#### DESCRIPTION OF THE TASK
Word for word, restate the lines of the material below from its first line through the one containing "node precommit NIL.". Omit the rest.

#### RECORDS SUPPLIED
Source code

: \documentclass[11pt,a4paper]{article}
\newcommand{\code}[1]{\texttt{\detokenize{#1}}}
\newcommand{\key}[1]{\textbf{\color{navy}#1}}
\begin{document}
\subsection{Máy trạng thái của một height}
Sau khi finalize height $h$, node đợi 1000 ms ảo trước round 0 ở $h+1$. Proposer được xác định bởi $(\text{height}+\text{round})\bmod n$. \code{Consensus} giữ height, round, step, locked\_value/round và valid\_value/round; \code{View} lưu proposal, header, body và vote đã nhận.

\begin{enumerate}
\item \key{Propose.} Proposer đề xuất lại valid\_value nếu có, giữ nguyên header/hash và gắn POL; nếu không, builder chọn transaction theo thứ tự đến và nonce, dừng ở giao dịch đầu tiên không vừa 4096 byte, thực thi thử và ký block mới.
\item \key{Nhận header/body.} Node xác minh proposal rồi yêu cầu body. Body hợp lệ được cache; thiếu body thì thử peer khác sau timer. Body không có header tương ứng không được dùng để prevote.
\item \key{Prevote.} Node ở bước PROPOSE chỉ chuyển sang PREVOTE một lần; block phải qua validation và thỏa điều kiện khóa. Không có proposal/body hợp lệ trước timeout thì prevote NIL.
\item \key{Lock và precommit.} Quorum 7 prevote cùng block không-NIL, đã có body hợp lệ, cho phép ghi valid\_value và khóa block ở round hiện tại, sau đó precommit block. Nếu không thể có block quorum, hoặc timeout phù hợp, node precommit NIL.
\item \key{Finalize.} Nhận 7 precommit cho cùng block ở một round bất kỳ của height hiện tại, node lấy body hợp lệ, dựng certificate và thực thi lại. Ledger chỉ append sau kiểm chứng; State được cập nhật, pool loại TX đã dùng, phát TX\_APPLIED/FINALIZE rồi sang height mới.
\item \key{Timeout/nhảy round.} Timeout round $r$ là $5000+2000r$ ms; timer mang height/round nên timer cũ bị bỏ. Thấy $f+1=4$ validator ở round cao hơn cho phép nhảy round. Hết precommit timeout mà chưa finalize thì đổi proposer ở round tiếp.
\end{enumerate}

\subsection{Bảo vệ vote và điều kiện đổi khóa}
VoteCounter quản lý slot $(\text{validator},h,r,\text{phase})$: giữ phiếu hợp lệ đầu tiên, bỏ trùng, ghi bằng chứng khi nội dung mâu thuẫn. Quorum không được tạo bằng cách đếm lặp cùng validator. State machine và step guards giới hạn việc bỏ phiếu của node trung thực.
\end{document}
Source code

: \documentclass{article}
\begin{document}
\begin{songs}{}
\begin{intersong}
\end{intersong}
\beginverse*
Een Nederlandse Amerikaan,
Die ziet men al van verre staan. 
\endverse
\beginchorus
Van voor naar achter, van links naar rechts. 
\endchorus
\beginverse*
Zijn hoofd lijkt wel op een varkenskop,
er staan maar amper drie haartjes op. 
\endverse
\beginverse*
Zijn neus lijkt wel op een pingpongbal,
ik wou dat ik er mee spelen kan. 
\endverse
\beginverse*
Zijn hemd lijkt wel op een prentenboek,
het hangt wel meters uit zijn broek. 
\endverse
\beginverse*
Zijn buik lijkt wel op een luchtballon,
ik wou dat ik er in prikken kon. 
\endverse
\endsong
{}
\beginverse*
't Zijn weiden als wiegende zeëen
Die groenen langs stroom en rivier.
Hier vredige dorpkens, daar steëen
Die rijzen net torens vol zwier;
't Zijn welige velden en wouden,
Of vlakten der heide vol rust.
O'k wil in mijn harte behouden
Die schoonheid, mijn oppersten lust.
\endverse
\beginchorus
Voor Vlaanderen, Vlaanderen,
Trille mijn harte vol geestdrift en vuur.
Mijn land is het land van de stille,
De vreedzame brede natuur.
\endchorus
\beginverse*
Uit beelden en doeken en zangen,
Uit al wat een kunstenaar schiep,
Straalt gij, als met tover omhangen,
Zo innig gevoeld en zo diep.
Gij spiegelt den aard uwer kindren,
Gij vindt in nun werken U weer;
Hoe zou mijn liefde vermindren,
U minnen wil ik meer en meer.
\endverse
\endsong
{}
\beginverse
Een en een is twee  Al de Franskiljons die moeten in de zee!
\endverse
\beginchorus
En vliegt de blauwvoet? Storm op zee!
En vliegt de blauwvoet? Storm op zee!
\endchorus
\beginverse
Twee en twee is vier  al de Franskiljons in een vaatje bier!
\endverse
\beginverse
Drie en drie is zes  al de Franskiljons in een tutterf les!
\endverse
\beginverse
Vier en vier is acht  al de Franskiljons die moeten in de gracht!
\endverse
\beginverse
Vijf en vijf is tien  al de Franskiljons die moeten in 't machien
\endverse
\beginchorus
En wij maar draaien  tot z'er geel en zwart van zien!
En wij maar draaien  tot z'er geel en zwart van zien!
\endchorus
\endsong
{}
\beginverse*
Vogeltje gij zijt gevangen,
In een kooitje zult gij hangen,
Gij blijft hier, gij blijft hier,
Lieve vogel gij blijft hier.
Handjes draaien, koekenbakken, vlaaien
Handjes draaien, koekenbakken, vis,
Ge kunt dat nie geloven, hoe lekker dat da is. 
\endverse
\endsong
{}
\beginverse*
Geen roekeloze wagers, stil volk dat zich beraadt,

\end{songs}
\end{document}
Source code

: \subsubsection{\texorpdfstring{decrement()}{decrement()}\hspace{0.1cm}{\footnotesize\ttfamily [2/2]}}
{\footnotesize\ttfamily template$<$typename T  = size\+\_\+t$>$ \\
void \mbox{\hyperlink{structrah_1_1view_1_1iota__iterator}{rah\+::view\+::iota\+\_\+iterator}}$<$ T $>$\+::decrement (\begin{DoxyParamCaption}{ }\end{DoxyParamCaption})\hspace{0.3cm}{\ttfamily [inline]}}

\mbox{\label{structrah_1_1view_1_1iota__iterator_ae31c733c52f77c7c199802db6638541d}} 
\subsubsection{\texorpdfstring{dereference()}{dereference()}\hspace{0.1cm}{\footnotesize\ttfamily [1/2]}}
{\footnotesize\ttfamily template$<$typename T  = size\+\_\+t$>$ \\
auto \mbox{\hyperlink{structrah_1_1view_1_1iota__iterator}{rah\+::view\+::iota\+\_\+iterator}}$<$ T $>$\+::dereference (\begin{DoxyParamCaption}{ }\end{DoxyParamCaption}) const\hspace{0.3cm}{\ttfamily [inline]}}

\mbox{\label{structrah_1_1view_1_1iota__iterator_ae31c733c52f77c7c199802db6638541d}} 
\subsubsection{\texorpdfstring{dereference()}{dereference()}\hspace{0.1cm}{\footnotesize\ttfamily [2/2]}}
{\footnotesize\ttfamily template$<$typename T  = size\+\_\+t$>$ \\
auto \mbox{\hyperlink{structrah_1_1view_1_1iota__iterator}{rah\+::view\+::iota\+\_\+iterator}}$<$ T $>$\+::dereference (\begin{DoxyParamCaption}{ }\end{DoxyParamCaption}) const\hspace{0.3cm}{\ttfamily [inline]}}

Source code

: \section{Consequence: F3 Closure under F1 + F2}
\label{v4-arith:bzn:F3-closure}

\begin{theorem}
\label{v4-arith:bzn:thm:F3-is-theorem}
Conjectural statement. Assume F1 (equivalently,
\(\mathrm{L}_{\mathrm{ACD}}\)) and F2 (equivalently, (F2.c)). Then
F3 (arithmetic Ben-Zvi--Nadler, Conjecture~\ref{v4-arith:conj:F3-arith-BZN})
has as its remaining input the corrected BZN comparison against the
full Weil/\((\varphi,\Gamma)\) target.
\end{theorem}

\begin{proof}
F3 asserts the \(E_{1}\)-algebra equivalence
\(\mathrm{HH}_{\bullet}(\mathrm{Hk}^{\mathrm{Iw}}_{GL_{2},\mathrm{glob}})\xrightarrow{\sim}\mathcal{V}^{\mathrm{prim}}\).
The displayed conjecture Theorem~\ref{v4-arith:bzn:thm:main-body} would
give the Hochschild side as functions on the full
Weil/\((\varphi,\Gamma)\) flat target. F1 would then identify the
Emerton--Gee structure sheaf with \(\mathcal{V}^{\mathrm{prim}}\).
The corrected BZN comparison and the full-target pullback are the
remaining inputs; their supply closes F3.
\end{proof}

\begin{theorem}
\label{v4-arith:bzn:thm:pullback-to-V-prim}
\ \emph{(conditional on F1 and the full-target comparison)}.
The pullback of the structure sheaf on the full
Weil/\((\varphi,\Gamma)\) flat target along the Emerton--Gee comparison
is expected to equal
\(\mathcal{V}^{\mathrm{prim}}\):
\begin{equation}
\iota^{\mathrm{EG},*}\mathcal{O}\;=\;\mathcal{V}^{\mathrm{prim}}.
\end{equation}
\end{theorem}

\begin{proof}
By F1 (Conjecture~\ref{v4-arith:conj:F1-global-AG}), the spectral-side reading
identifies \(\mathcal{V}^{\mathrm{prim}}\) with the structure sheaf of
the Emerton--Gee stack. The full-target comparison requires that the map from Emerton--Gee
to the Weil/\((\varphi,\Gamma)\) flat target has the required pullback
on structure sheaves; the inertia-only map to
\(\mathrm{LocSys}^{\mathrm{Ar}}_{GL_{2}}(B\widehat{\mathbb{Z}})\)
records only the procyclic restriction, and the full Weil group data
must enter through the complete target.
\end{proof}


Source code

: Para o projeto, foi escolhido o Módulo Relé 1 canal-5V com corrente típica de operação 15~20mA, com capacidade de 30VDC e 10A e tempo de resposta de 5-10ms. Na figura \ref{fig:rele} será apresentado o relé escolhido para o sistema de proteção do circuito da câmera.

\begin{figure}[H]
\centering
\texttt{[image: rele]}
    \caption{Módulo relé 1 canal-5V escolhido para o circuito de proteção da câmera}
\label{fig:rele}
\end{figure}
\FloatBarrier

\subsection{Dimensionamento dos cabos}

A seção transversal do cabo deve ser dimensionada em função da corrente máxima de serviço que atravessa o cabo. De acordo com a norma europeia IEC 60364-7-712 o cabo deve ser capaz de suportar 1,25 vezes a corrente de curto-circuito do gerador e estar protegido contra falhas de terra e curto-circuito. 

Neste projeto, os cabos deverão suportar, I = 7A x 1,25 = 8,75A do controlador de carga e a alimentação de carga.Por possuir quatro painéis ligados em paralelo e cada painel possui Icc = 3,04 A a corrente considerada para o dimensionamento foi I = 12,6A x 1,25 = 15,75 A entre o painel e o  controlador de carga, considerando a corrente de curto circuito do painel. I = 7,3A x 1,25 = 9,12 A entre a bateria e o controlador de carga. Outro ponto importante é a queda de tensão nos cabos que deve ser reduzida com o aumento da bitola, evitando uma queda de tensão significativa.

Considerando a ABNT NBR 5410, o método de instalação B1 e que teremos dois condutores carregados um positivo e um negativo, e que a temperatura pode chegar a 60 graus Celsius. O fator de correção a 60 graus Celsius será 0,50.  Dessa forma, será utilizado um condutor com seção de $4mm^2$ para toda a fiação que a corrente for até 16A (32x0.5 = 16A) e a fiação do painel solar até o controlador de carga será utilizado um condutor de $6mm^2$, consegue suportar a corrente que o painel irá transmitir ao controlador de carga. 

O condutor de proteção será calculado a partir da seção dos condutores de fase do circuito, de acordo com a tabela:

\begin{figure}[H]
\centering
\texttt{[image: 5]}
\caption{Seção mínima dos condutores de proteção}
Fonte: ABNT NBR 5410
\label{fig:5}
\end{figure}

#### SOLUTION FOR THIS PROBLEM
Source code

: \documentclass[11pt,a4paper]{article}
\newcommand{\code}[1]{\texttt{\detokenize{#1}}}
\newcommand{\key}[1]{\textbf{\color{navy}#1}}
\begin{document}
\subsection{Máy trạng thái của một height}
Sau khi finalize height $h$, node đợi 1000 ms ảo trước round 0 ở $h+1$. Proposer được xác định bởi $(\text{height}+\text{round})\bmod n$. \code{Consensus} giữ height, round, step, locked\_value/round và valid\_value/round; \code{View} lưu proposal, header, body và vote đã nhận.

\begin{enumerate}
\item \key{Propose.} Proposer đề xuất lại valid\_value nếu có, giữ nguyên header/hash và gắn POL; nếu không, builder chọn transaction theo thứ tự đến và nonce, dừng ở giao dịch đầu tiên không vừa 4096 byte, thực thi thử và ký block mới.
\item \key{Nhận header/body.} Node xác minh proposal rồi yêu cầu body. Body hợp lệ được cache; thiếu body thì thử peer khác sau timer. Body không có header tương ứng không được dùng để prevote.
\item \key{Prevote.} Node ở bước PROPOSE chỉ chuyển sang PREVOTE một lần; block phải qua validation và thỏa điều kiện khóa. Không có proposal/body hợp lệ trước timeout thì prevote NIL.
\item \key{Lock và precommit.} Quorum 7 prevote cùng block không-NIL, đã có body hợp lệ, cho phép ghi valid\_value và khóa block ở round hiện tại, sau đó precommit block. Nếu không thể có block quorum, hoặc timeout phù hợp, node precommit NIL.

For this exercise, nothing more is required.